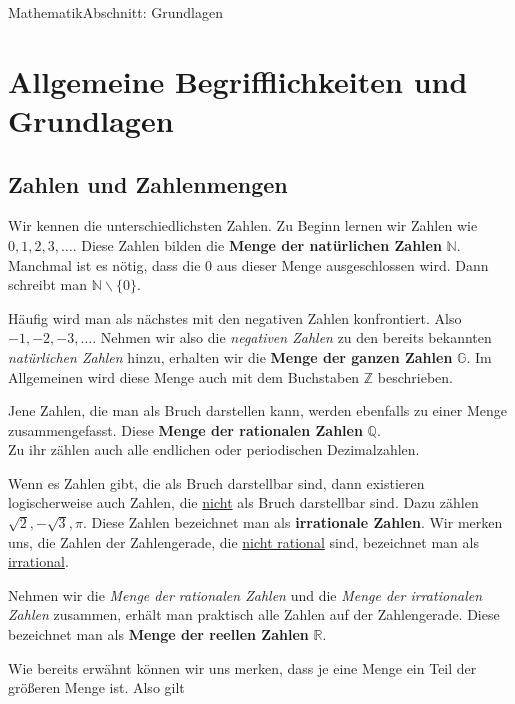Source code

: \documentclass[11pt,twocolumn,oneside,openany,headings=optiontotoc,11pt,numbers=noenddot]{article}
\begin{document}
	\begin{worksheet}{}{Mathematik}{Abschnitt: Grundlagen}
		\section{Allgemeine Begrifflichkeiten und Grundlagen}
		\subsection{Zahlen und Zahlenmengen}
		Wir kennen die unterschiedlichsten Zahlen. Zu Beginn lernen wir Zahlen wie  \(0,1,2,3,\ldots\). Diese Zahlen bilden die \textbf{Menge der natürlichen Zahlen} \(\mathbb{N}\). Manchmal ist es nötig, dass die \(0\) aus dieser Menge ausgeschlossen wird. Dann schreibt man \(\mathbb{N}\backslash\{0\}\).\\
		\par\noindent
		Häufig wird man als nächstes mit den negativen Zahlen konfrontiert. Also \(-1,-2,-3,\ldots\). Nehmen wir also die \textit{negativen Zahlen} zu den bereits bekannten \textit{natürlichen Zahlen} hinzu, erhalten wir die \textbf{Menge der ganzen Zahlen} \(\mathbb{G}\). Im Allgemeinen wird diese Menge auch mit dem Buchstaben \(\mathbb{Z}\) beschrieben.\\
		\par\noindent
		Jene Zahlen, die man als Bruch darstellen kann, werden ebenfalls zu einer Menge zusammengefasst. Diese \textbf{Menge der rationalen Zahlen} \(\mathbb{Q}\).\\
		Zu ihr zählen auch alle endlichen oder periodischen Dezimalzahlen.\\
		\par\noindent
		Wenn es Zahlen gibt, die als Bruch darstellbar sind, dann existieren logischerweise auch Zahlen, die \underline{nicht} als Bruch darstellbar sind. Dazu zählen \(\sqrt{2}, -\sqrt{3}, \pi \). Diese Zahlen bezeichnet man als \textbf{irrationale Zahlen}. Wir merken uns, die Zahlen der Zahlengerade, die \underline{nicht rational} sind, bezeichnet man als \underline{irrational}.\\
		\par\noindent
		Nehmen wir die \textit{Menge der rationalen Zahlen} und die \textit{Menge der irrationalen Zahlen} zusammen, erhält man praktisch alle Zahlen auf der Zahlengerade. Diese bezeichnet man als \textbf{Menge der reellen Zahlen} \(\mathbb{R}\).\\
		\par\noindent
		Wie bereits erwähnt können wir uns merken, dass je eine Menge ein Teil der größeren Menge ist. Also gilt

\end{worksheet}
\end{document}
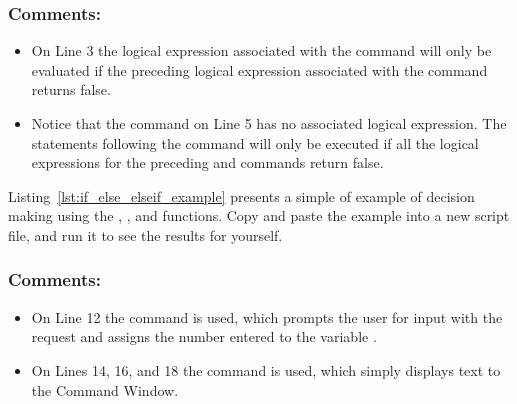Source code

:\subsubsection{Comments:}
\begin{itemize}
\item On Line 3 the logical expression associated with the  command will only be evaluated if the preceding logical expression associated with the  command returns false.
\item Notice that the  command on Line 5 has no associated logical expression. The statements following the  command will only be executed if all the logical expressions for the preceding  and  commands return false.
\end{itemize}
Listing~\ref{lst:if_else_elseif_example} presents a simple of example of decision making using the , , and  functions. Copy and paste the example into a new script file, and run it to see the results for yourself.



\subsubsection{Comments:}
\begin{itemize}
\item On Line 12 the  command is used, which prompts the user for input with the request  and assigns the number entered to the variable .
\item On Lines 14, 16, and 18 the  command is used, which simply displays text to the Command Window.
\end{itemize}

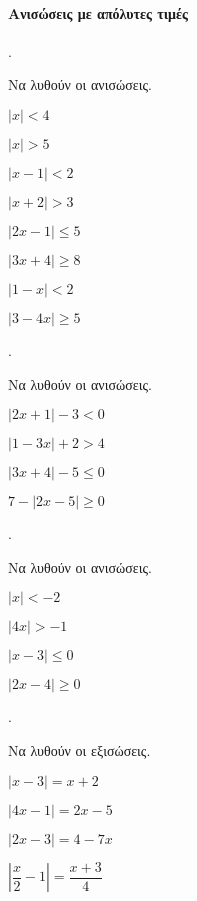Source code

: \documentclass[11pt,a4paper,twocolumn]{article}
\newcounter{askhsh}
\newcommand{\askhsh}{\large\theaskhsh.\ \addtocounter{askhsh}{1}}
\begin{document}
\paragraph{Ανισώσεις με απόλυτες τιμές}
\askhsh Να λυθούν οι ανισώσεις.
\begin{multicols}{2}
\begin{alist}
\item $ \left|x\right|<4 $
\item $ \left|x\right|>5 $
\item $ \left|x-1\right|<2 $
\item $ \left|x+2\right|>3 $
\item $ \left|2x-1\right|\leq5 $
\item $ \left|3x+4\right|\geq8 $
\item $ \left|1-x\right|<2 $
\item $ \left|3-4x\right|\geq5 $
\end{alist}
\end{multicols}
\askhsh Να λυθούν οι ανισώσεις.
\begin{multicols}{2}
\begin{alist}
\item $ \left|2x+1\right|-3<0 $
\item $ \left|1-3x\right|+2>4 $
\item $ \left|3x+4\right|-5\leq0 $
\item $ 7-\left|2x-5\right|\geq0 $
\end{alist}
\end{multicols}
\askhsh Να λυθούν οι ανισώσεις.
\begin{multicols}{2}
\begin{alist}
\item $ \left|x\right|<-2 $
\item $ \left|4x\right|>-1 $
\item $ \left|x-3\right|\leq0 $
\item $ \left|2x-4\right|\geq0 $
\end{alist}
\end{multicols}
\askhsh Να λυθούν οι εξισώσεις.
\begin{multicols}{2}
\begin{alist}
\item $ \left|x-3\right|=x+2 $
\item $ \left|4x-1\right|=2x-5 $
\item $ \left|2x-3\right|=4-7x $
\item $ \left|\dfrac{x}{2}-1\right|=\dfrac{x+3}{4} $
\end{alist}
\end{multicols}
\end{document}

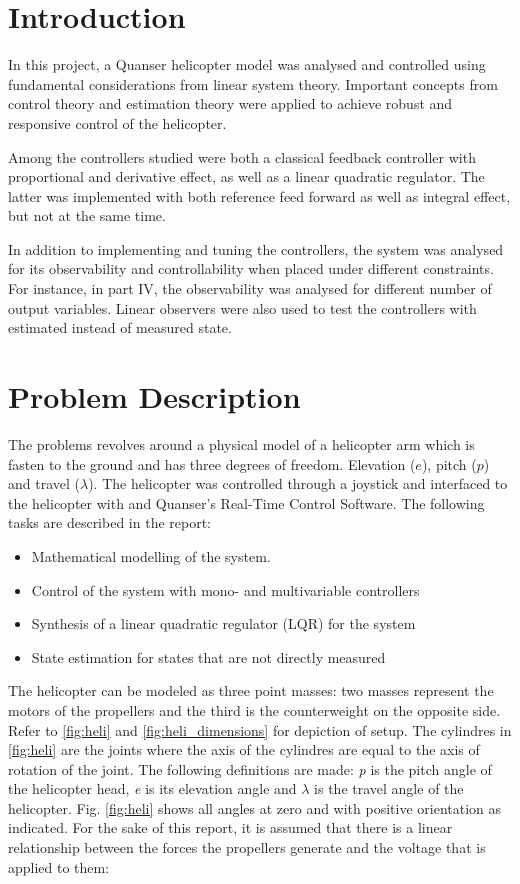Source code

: \section{Introduction}\label{sec:intro}
In this project, a Quanser helicopter model was analysed and controlled using fundamental considerations from linear system theory. Important concepts from control theory and estimation theory were applied to achieve robust and responsive control of the helicopter. 

Among the controllers studied were both a classical feedback controller with proportional and derivative effect, as well as a linear quadratic regulator. The latter was implemented with both reference feed forward as well as integral effect, but not at the same time. 

In addition to implementing and tuning the controllers, the system was analysed for its observability and controllability when placed under different constraints. For instance, in part IV, the observability was analysed for different number of output variables. Linear observers were also used to test the controllers with estimated instead of measured state.

\section{Problem Description}\label{sec:prob_descr}
The problems revolves around a physical model of a helicopter arm which is fasten to the ground and has three degrees of freedom. Elevation ($e$), pitch ($p$) and travel ($\lambda$). 
The helicopter was controlled through a joystick and interfaced to the helicopter with \MATLAB and Quanser's \QuaRC Real-Time Control Software. The following tasks are described in the report:

\begin{itemize}
    \item Mathematical modelling of the system.
    \item Control of the system with mono- and multivariable controllers
    \item Synthesis of a linear quadratic regulator (LQR) for the system
    \item State estimation for states that are not directly measured 
\end{itemize}

The helicopter can be modeled as three point masses: two masses represent the motors of the propellers and the third is the counterweight on the opposite side. Refer to \cref{fig:heli} and \cref{fig:heli_dimensions} for depiction of setup. The cylindres in \cref{fig:heli} are the joints where the axis of the cylindres are equal to the axis of rotation of the joint. The following definitions are made: \textit{p} is the pitch angle of the helicopter head, \textit{e} is its elevation angle and \textit{$\lambda$} is the travel angle of the helicopter. Fig. \ref{fig:heli} shows all angles at zero and with positive orientation as indicated. For the sake of this report, it is assumed that there is a linear relationship between the forces the propellers generate and the voltage that is applied to them:


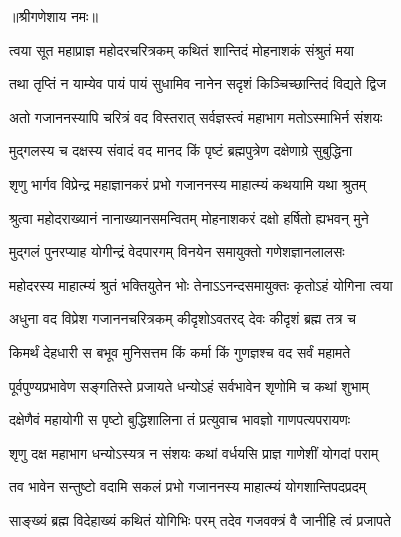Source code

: \label{sec:chaturthi-tapo-varnanam}

\centerline{॥श्रीगणेशाय नमः॥}


\twolineshloka
{त्वया सूत महाप्राज्ञ महोदरचरित्रकम्}
{कथितं शान्तिदं मोहनाशकं संश्रुतं मया} %

\twolineshloka
{तथा तृप्तिं न याम्येव पायं पायं सुधामिव}
{नानेन सदृशं किञ्चिच्छान्तिदं विद्यते द्विज} %

\twolineshloka
{अतो गजाननस्यापि चरित्रं वद विस्तरात्}
{सर्वज्ञस्त्वं महाभाग मतोऽस्माभिर्न संशयः} %

\twolineshloka
{मुद्गलस्य च दक्षस्य संवादं वद मानद}
{किं पृष्टं ब्रह्मपुत्रेण दक्षेणाग्रे सुबुद्धिना} %


\twolineshloka
{श‍ृणु भार्गव विप्रेन्द्र महाज्ञानकरं प्रभो}
{गजाननस्य माहात्म्यं कथयामि यथा श्रुतम्} %

\twolineshloka
{श्रुत्वा महोदराख्यानं नानाख्यानसमन्वितम्}
{मोहनाशकरं दक्षो हर्षितो ह्यभवन् मुने} %

\twolineshloka
{मुद्गलं पुनरप्याह योगीन्द्रं वेदपारगम्}
{विनयेन समायुक्तो गणेशज्ञानलालसः} %


\twolineshloka
{महोदरस्य माहात्म्यं श्रुतं भक्तियुतेन भोः}
{तेनाऽऽनन्दसमायुक्तः कृतोऽहं योगिना त्वया} %

\twolineshloka
{अधुना वद विप्रेश गजाननचरित्रकम्}
{कीदृशोऽवतरद् देवः कीदृशं ब्रह्म तत्र च} %

\twolineshloka
{किमर्थं देहधारी स बभूव मुनिसत्तम}
{किं कर्मा किं गुणज्ञश्च वद सर्वं महामते} %

\twolineshloka
{पूर्वपुण्यप्रभावेण सङ्गतिस्ते प्रजायते}
{धन्योऽहं सर्वभावेन श‍ृणोमि च कथां शुभाम्} %


\twolineshloka
{दक्षेणैवं महायोगी स पृष्टो बुद्धिशालिना}
{तं प्रत्युवाच भावज्ञो गाणपत्यपरायणः} %


\twolineshloka
{श‍ृणु दक्ष महाभाग धन्योऽस्यत्र न संशयः}
{कथां वर्धयसि प्राज्ञ गाणेशीं योगदां पराम्} %

\twolineshloka
{तव भावेन सन्तुष्टो वदामि सकलं प्रभो}
{गजाननस्य माहात्म्यं योगशान्तिपदप्रदम्} %

\twolineshloka
{साङ्ख्यं ब्रह्म विदेहाख्यं कथितं योगिभिः परम्}
{तदेव गजवक्त्रं वै जानीहि त्वं प्रजापते} %

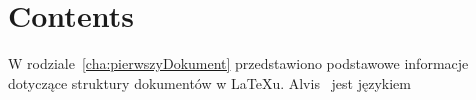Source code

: 
\section{Contents}
\label{sec:contents}

W rodziale~\ref{cha:pierwszyDokument} przedstawiono podstawowe informacje dotyczące struktury dokumentów w \LaTeX u. Alvis~\cite{Alvis2011} jest językiem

THE TASK => Search the entries for the string "that" and copy each line where it occurs.

EXERCISE OUTPUT =>
\item Notice that the  command on Line 5 has no associated logical expression. The statements following the  command will only be executed if all the logical expressions for the preceding  and  commands return false.
    \item State estimation for states that are not directly measured 
The helicopter can be modeled as three point masses: two masses represent the motors of the propellers and the third is the counterweight on the opposite side. Refer to \cref{fig:heli} and \cref{fig:heli_dimensions} for depiction of setup. The cylindres in \cref{fig:heli} are the joints where the axis of the cylindres are equal to the axis of rotation of the joint. The following definitions are made: \textit{p} is the pitch angle of the helicopter head, \textit{e} is its elevation angle and \textit{$\lambda$} is the travel angle of the helicopter. Fig. \ref{fig:heli} shows all angles at zero and with positive orientation as indicated. For the sake of this report, it is assumed that there is a linear relationship between the forces the propellers generate and the voltage that is applied to them:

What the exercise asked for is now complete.